Salt values make up a portion of many session keys, as shown in the following illustration, which depicts the structure of a session key.
As with the key bits, the salt bits also consist of random data. The difference is that the key bits must be kept secret at all costs, while the salt values are made public. When exchanging keys by using the CryptoAPI, the key bits are transmitted inside of encrypted key blobs. The salt bits, on the other hand, are transmitted in plaintext form.
The size of the salt values will vary, depending on the CSP used. For example, the Microsoft Base Cryptographic Provider uses salt values of 88 bits and key values of 40 bits, for a total key size of 128 bits. Even though the salt bits make up part of each encryption key, they are usually ignored when discussing keys and key sizes. That is, when talking about Microsoft Base Cryptographic Provider encryption keys, we refer to them as 40-bit keys.
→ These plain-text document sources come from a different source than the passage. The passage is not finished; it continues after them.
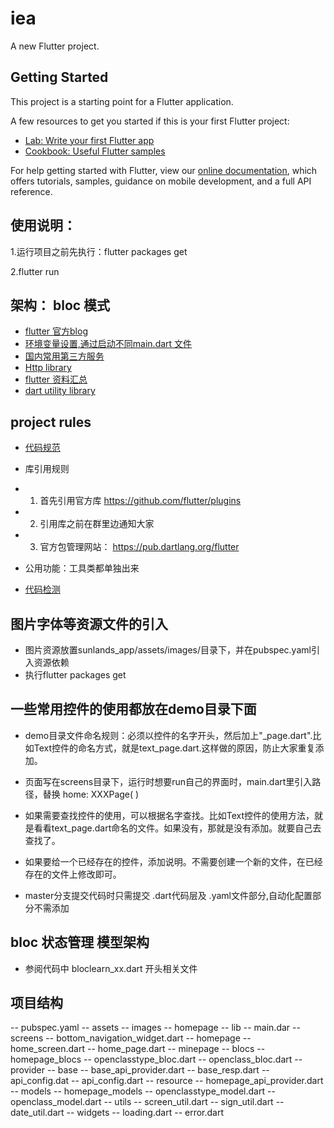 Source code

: 

# iea

A new Flutter project.

## Getting Started

This project is a starting point for a Flutter application.

A few resources to get you started if this is your first Flutter project:

- [Lab: Write your first Flutter app](https://flutter.dev/docs/get-started/codelab)
- [Cookbook: Useful Flutter samples](https://flutter.dev/docs/cookbook)

For help getting started with Flutter, view our
[online documentation](https://flutter.dev/docs), which offers tutorials,
samples, guidance on mobile development, and a full API reference.


## 使用说明：

1.运行项目之前先执行：flutter packages get

2.flutter run



## 架构： bloc 模式
- [flutter 官方blog](https://medium.com/flutter-io)
- [环境变量设置,通过启动不同main.dart 文件](https://github.com/ROTGP/flutter_environments/)
- [国内常用第三方服务](https://github.com/OpenFlutter)
- [Http library](https://github.com/flutterchina)
- [flutter 资料汇总](https://github.com/Solido/awesome-flutter)
- [dart utility library](https://github.com/google/quiver-dart)





## project rules
- [代码规范](https://www.dartlang.org/guides/language/effective-dart/style)
- 库引用规则
- 1. 首先引用官方库 https://github.com/flutter/plugins
- 2. 引用库之前在群里边通知大家
- 3. 官方包管理网站： https://pub.dartlang.org/flutter

- 公用功能：工具类都单独出来
- [代码检测](https://pub.dartlang.org/packages/linter)



## 图片字体等资源文件的引入
- 图片资源放置sunlands_app/assets/images/目录下，并在pubspec.yaml引入资源依赖
- 执行flutter packages get



## 一些常用控件的使用都放在demo目录下面

- demo目录文件命名规则：必须以控件的名字开头，然后加上"_page.dart".比如Text控件的命名方式，就是text_page.dart.这样做的原因，防止大家重复添加。

- 页面写在screens目录下，运行时想要run自己的界面时，main.dart里引入路径，替换 home: XXXPage( )

- 如果需要查找控件的使用，可以根据名字查找。比如Text控件的使用方法，就是看看text_page.dart命名的文件。如果没有，那就是没有添加。就要自己去查找了。

- 如果要给一个已经存在的控件，添加说明。不需要创建一个新的文件，在已经存在的文件上修改即可。

- master分支提交代码时只需提交 .dart代码层及 .yaml文件部分,自动化配置部分不需添加



##  bloc 状态管理 模型架构
- 参阅代码中 bloclearn_xx.dart 开头相关文件

## 项目结构

-- pubspec.yaml <!-- 该文件集中管理了本项目中所依赖的第三方库，以及图片，文字资源等-->
-- assets <!--本地资源集中管理-->
  -- images <!--本地图片资源集中管理-->
    -- homepage <!--首页使用的本地图片资源-->
-- lib <!-- 这里是 Flutter 的代码，使用 Dart 语言编写。-->
  -- main.dar <!-- flutter项目的主程序入口-->
  -- screens <!--flutter项目的view层代码，以页面为层级区分-->
    -- bottom_navigation_widget.dart <!--整个flutter页面的外壳，比如包括底部tabbar,顶部navigationbar的自定义代码-->
    -- homepage <!--首页内部UI组件-->
      -- home_screen.dart <!--首页上部切换tab组件-->
      -- home_page.dart <!--首页中下部banner和列表组件-->
    -- minepage <!--我的页面内部UI组件-->
  -- blocs <!--数据响应式流处理，状态管理, 以页面为层级区分-->
    -- homepage_blocs <!--首页的数据管理-->
      -- openclasstype_bloc.dart <!--首页课程类型数据管理-->
      -- openclass_bloc.dart <!--首页课程列表数据管理-->
  -- provider <!--数据请求相关-->
    -- base <!--请求方法封装、api相关常量和变量的集中管理-->
      -- base_api_provider.dart <!--基于flutter自带的Dio进行post和get请求的封装，也包括请求拦截等-->
      -- base_resp.dart <!--对接口返回数据进行转化，相当于model-->
      -- api_config.dat <!--api相关常量的管理-->
      -- api_config.dart <!--各个页面的api接口地址的同意管理-->
    -- resource <!--各个页面的请求行为-->
      -- homepage_api_provider.dart <!--首页各个接口的请求行为，Future封装相当于前端的Promise-->
  -- models <!--接口请求数据的转换，以页面为层级-->
    -- homepage_models <!--首页接口请求数据的转换-->
      -- openclasstype_model.dart <!--首页课程类型接口数据转换类-->
      -- openclass_model.dart <!--首页课程列表接口数据转换类-->
  -- utils <!--各种公用工具类的集中管理-->
    -- screen_util.dart <!--屏幕信息相关工具类-->
    -- sign_util.dart <!--接口提交数据签名相关的工具类-->
    -- date_util.dart <!--时间相关工具类-->
  -- widgets <!--各种公共组件的集中管理-->
    -- loading.dart <!--加载中标识组件-->
    -- error.dart <!--接口报错提示组件-->

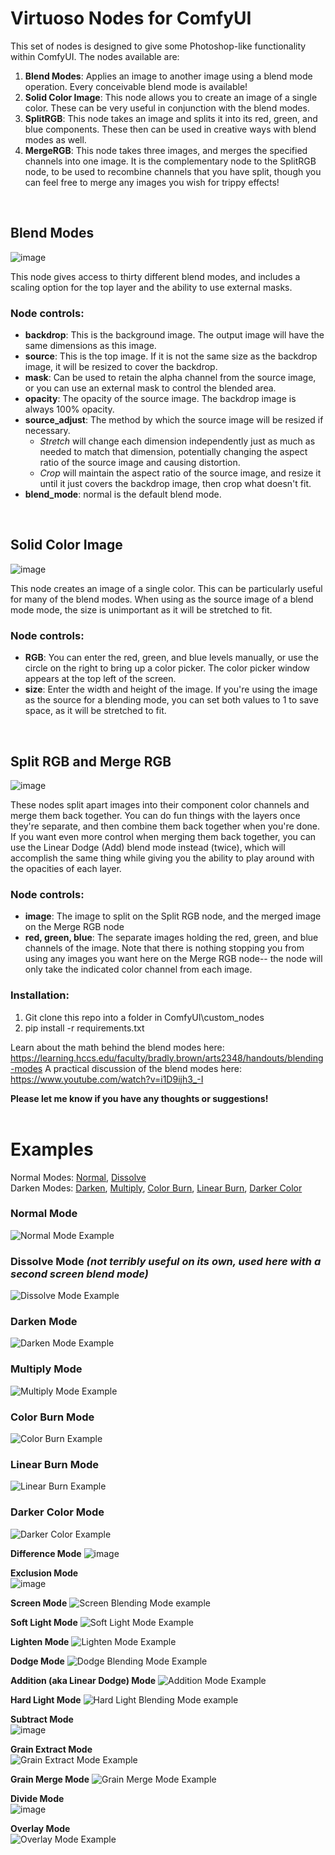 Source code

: # Virtuoso Nodes for ComfyUI

This set of nodes is designed to give some Photoshop-like functionality within ComfyUI. The nodes available are:

1. **Blend Modes**: Applies an image to another image using a blend mode operation. Every conceivable blend mode is available!
2. **Solid Color Image**: This node allows you to create an image of a single color. These can be very useful in conjunction with the blend modes.
3. **SplitRGB**: This node takes an image and splits it into its red, green, and blue components. These then can be used in creative ways with blend modes as well.
4. **MergeRGB**: This node takes three images, and merges the specified channels into one image. It is the complementary node to the SplitRGB node, to be used to recombine channels that you have split, though you can feel free to merge any images you wish for trippy effects!
<br>

## Blend Modes

![image](https://github.com/chrisfreilich/virtuoso-nodes/assets/108036952/baf71856-aefa-4ffb-9972-fc0b7e165956)

This node gives access to thirty different blend modes, and includes a scaling option for the top layer and the ability to use external masks.

### Node controls:

- **backdrop**: This is the background image. The output image will have the same dimensions as this image.
- **source**: This is the top image. If it is not the same size as the backdrop image, it will be resized to cover the backdrop.
- **mask**: Can be used to retain the alpha channel from the source image, or you can use an external mask to control the blended area.
- **opacity**: The opacity of the source image. The backdrop image is always 100% opacity. 
- **source_adjust**: The method by which the source image will be resized if necessary.
     - *Stretch* will change each dimension independently just as much as needed to match that dimension, potentially changing the aspect ratio of the source image and causing distortion.
     - *Crop* will maintain the aspect ratio of the source image, and resize it until it just covers the backdrop image, then crop what doesn't fit.
- **blend_mode**: normal is the default blend mode.
<br>

## Solid Color Image

![image](https://github.com/chrisfreilich/virtuoso-nodes/assets/108036952/d2fea774-a390-4adc-a2d5-4f475c508acf)

This node creates an image of a single color. This can be particularly useful for many of the blend modes. When using as the source image of a blend mode mode, the size is unimportant as it will be stretched to fit.

### Node controls:

- **RGB**: You can enter the red, green, and blue levels manually, or use the circle on the right to bring up a color picker. The color picker window appears at the top left of the screen.
- **size**: Enter the width and height of the image. If you're using the image as the source for a blending mode, you can set both values to 1 to save space, as it will be stretched to fit.
<br>

## Split RGB and Merge RGB 

![image](https://github.com/chrisfreilich/virtuoso-nodes/assets/108036952/d8ae9988-5f5b-43da-bfaa-15b9778f1959)

These nodes split apart images into their component color channels and merge them back together. You can do fun things with the layers once they're separate, and then combine them back together when you're done. If you want even more control when merging them back together, you can use the Linear Dodge (Add) blend mode instead (twice), which will accomplish the same thing while giving you the ability to play around with the opacities of each layer.

### Node controls:

- **image**: The image to split on the Split RGB node, and the merged image on the Merge RGB node
- **red, green, blue**: The separate images holding the red, green, and blue channels of the image. Note that there is nothing stopping you from using any images you want here on the Merge RGB node-- the node will only take the indicated color channel from each image.
  
### Installation:

1. Git clone this repo into a folder in ComfyUI\custom_nodes
2. pip install -r requirements.txt

Learn about the math behind the blend modes here: https://learning.hccs.edu/faculty/bradly.brown/arts2348/handouts/blending-modes
A practical discussion of the blend modes here: https://www.youtube.com/watch?v=i1D9ijh3_-I

**Please let me know if you have any thoughts or suggestions!**
<br><br>


# Examples
Normal Modes: [Normal](https://github.com/chrisfreilich/virtuoso-nodes/tree/main#normal-mode), [Dissolve](https://github.com/chrisfreilich/virtuoso-nodes/edit/tree/README.md#dissolve-mode-not-terribly-useful-on-its-own-used-here-with-a-second-screen-blend-mode)  
Darken Modes: [Darken](https://github.com/chrisfreilich/virtuoso-nodes/tree/main/README.md#darken-mode), [Multiply](https://github.com/chrisfreilich/virtuoso-nodes/tree/main/README.md#multiply-mode), [Color Burn](https://github.com/chrisfreilich/virtuoso-nodes/tree/main/README.md#color-burn-mode), [Linear Burn](https://github.com/chrisfreilich/virtuoso-nodes/tree/main/README.md#linear-burn-mode), [Darker Color](https://github.com/chrisfreilich/virtuoso-nodes/tree/main/README.md#darker-color-mode)

### Normal Mode
![Normal Mode Example](https://github.com/chrisfreilich/virtuoso-nodes/assets/108036952/fd400439-51f3-40a0-b5a3-2c7ff3d78f61)

### Dissolve Mode *(not terribly useful on its own, used here with a second screen blend mode)*
![Dissolve Mode Example](https://github.com/chrisfreilich/virtuoso-nodes/assets/108036952/783ac2aa-7532-4ca2-a1ef-78ba5aa7d4fd)

### Darken Mode  
![Darken Mode Example](https://github.com/chrisfreilich/virtuoso-nodes/assets/108036952/c4dc2918-d346-4731-94a8-da6920ea75e3)

### Multiply Mode  
![Multiply Mode Example](https://github.com/chrisfreilich/virtuoso-nodes/assets/108036952/8b49c096-d189-4228-a297-fcf72260e6f5)

### Color Burn Mode
![Color Burn Example](https://github.com/chrisfreilich/virtuoso-nodes/assets/108036952/011a398a-4f64-46d6-ad2c-6359c1e88d3a)

### Linear Burn Mode
![Linear Burn Example](https://github.com/chrisfreilich/virtuoso-nodes/assets/108036952/776201fd-b49f-4c42-b4aa-f03a9458b817)

### Darker Color Mode
![Darker Color Example](https://github.com/chrisfreilich/virtuoso-nodes/assets/108036952/0c5be8f6-a761-4fa5-8484-eca6102a7b80)


**Difference Mode**
![image](https://github.com/chrisfreilich/virtuoso-nodes/assets/108036952/02e939ab-fcd1-4f05-a5ce-8a333a32cf9e)

**Exclusion Mode**  
![image](https://github.com/chrisfreilich/virtuoso-nodes/assets/108036952/2bd9f600-160c-4087-b2c7-ae0285bb6b3e)

**Screen Mode**
![Screen Blending Mode example](https://github.com/chrisfreilich/virtuoso-nodes/assets/108036952/594b788d-49f4-4bfc-8b9d-445e2436f6d9)

**Soft Light Mode**
![Soft Light Mode Example](https://github.com/chrisfreilich/virtuoso-nodes/assets/108036952/079c6d67-faef-47ca-9835-27b1c1234dfb)

**Lighten Mode**
![Lighten Mode Example](https://github.com/chrisfreilich/virtuoso-nodes/assets/108036952/ac05104d-6d64-4084-a44c-a78b51745ce9)

**Dodge Mode**
![Dodge Blending Mode Example](https://github.com/chrisfreilich/virtuoso-nodes/assets/108036952/747899e7-896d-49cc-af4f-8c914bb3ea8c)

**Addition (aka Linear Dodge) Mode**
![Addition Mode Example](https://github.com/chrisfreilich/virtuoso-nodes/assets/108036952/1d6c94c5-6b52-4a1f-a99b-f12b535d478c)







**Hard Light Mode**
![Hard Light Blending Mode example](https://github.com/chrisfreilich/virtuoso-nodes/assets/108036952/97eccf07-2369-4cae-bd24-0b035fb3fbbf)

**Subtract Mode**  
![image](https://github.com/chrisfreilich/virtuoso-nodes/assets/108036952/566b19ea-663e-4a8e-9924-85e2e213a67d)

**Grain Extract Mode**  
![Grain Extract Mode Example](https://github.com/chrisfreilich/virtuoso-nodes/assets/108036952/13880223-3653-4eaa-b1e7-371c8fe07fc5)

**Grain Merge Mode**
![Grain Merge Mode Example](https://github.com/chrisfreilich/virtuoso-nodes/assets/108036952/0e1691e1-e92d-4282-8989-ac9e8281120e)

**Divide Mode**  
![image](https://github.com/chrisfreilich/virtuoso-nodes/assets/108036952/14100f42-b5a4-4be3-8a61-cde77b53e65c)

**Overlay Mode**  
![Overlay Mode Example](https://github.com/chrisfreilich/virtuoso-nodes/assets/108036952/de63d31c-99e9-434c-ad97-84767f9cac09)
Salt values are most useful when transmitting or storing large numbers of nearly identical packets by using the same encryption key. Normally, two identical packets would encrypt into two identical ciphertext packets. However, this would indicate to an eavesdropper that the packets are identical and, thus, the packets could be attacked simultaneously. But, if the salt value is changed with every packet sent, then a completely different ciphertext packet will always be generated, even if the plaintext packets are the same.
Because salt values need not be kept secret and can be transmitted in plaintext form bundled with each ciphertext packet, it is much easier to change salt values once per packet than it would be to change the key value itself.
Applications should generate salt values with the CryptGenRandom function. It is important that each salt value be completely different than the other ones, particularly when using stream ciphers.